The Supreme Court ruled that state and local statutes do not supersede federal rights enumerated in the Second Amendment of the Constitution on the subject of gun ownership. The case instigating the court’s 5-4 ruling was McDonald vs. the City of Chicago in which a suburb, Oak Park, Illinois, banned the possession of handguns by private citizens.

Writing for the majority, Justice Samuel Alito said, “”It is clear that the Framers . . . counted the right to keep and bear arms among those fundamental rights necessary to our system of ordered liberty.”

Justice Clarence Thomas wrote a masterful opinion in which he cited history, precedence and long-standing legal opinion to recount the established rights of former slaves and freemen following the Civil War.

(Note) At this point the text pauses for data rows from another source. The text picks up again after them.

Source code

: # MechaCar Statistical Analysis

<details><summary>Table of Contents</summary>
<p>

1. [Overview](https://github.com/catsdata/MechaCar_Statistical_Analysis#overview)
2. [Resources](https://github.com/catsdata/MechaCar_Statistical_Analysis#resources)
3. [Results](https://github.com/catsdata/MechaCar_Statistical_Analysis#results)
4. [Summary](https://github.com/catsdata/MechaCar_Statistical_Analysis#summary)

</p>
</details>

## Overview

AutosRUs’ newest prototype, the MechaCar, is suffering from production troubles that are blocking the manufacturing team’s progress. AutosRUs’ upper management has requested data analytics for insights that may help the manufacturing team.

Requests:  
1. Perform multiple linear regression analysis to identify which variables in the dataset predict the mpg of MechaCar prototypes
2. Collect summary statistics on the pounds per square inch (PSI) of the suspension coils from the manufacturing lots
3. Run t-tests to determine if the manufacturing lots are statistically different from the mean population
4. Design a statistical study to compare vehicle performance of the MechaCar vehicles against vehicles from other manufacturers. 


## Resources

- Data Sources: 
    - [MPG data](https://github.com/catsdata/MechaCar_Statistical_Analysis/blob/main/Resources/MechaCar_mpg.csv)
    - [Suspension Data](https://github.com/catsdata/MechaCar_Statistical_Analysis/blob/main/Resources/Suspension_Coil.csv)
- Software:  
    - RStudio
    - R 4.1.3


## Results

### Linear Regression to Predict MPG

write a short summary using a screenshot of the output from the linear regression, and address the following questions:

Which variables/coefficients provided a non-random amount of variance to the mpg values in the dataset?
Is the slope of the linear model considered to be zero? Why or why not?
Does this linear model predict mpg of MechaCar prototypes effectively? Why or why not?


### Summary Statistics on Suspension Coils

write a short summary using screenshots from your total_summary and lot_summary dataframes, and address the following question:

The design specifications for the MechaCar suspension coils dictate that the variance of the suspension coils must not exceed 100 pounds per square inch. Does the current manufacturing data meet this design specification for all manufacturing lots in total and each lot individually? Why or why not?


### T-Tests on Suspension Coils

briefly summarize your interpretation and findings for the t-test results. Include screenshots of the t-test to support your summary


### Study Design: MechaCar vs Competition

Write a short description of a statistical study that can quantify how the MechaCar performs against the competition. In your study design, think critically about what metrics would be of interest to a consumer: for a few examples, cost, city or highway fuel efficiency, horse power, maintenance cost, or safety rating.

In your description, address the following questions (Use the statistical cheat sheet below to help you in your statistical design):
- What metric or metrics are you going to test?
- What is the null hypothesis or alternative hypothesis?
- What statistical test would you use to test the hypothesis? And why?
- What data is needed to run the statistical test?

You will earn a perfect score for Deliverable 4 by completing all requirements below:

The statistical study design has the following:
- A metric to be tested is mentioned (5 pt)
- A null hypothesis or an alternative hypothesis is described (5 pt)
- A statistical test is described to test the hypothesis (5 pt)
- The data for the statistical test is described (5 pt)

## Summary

As Frederick Douglass explained … “the Legislatures of the South can take from him the right to keep and bear arms, as they can—they would not allow a negro to walk with a cane where I came from, they would not allow five of them to assemble together. Notwithstanding the provision in the Constitution of the United States, that the right to keep and bear arms shall not be abridged,” Douglass explained that “the black man has never had the right either to keep or bear arms.” Absent a constitutional amendment to enforce that right against the States, he insisted that “the work of the Abolitionists [was] is not finished.”

Thomas’ point being that selective application of Constitutional rights, either to a racial group or a city or state population is contrary to the intent of the Framers. With slaves and freemen, denial of the right to bear arms was based on fear of retaliation by southern states and, more implied than explicit, it also put blacks on the same plane of citizens’ rights as whites. For whatever intent, Oak Park, Illinois was perpetuating the same selective denial of rights to its population.

Justice John Paul Stevens, one of four justices voting in the minority said the McDonald decision “could prove far more destructive – quite literally – to our nation’s communities and to our constitutional structure.”

Under no circumstances can I compete with Justice Stevens’ credentials on constitutional law, but what comes to my mind when I read that line from his dissent is a contrast between rights and how people practice those rights.

Let’s take his argument to another historic constitutional challenge; Roe v. Wade. If, indeed, abortion is allowed (or tolerated) by the Constitution, does (or did) Justice Stevens or any of his liberal colleagues on the Court have reservations that allowing the procedure “could prove far more destructive to our nation’s communities and to our constitutional structure?”

It does not seem to me in the purview of the Supreme Court to consider how a right will be practiced, but rather that said right exists. Justice Stevens seems more concerned that people “bearing arms” will abuse that privilege to the detriment of society – and he’s right. People will use “arms,” be they guns, blades, blunt instruments, chemicals, electronic devices or uterine currettes for nefarious, even murderous purposes. But that does not diminish the fundamental constitutional right to bear arms.

Laws may be established to mitigate destructive behaviors and abuse of rights, but denying citizens of the United States Constitutionally mandated liberties cannot be – and was not – allowed.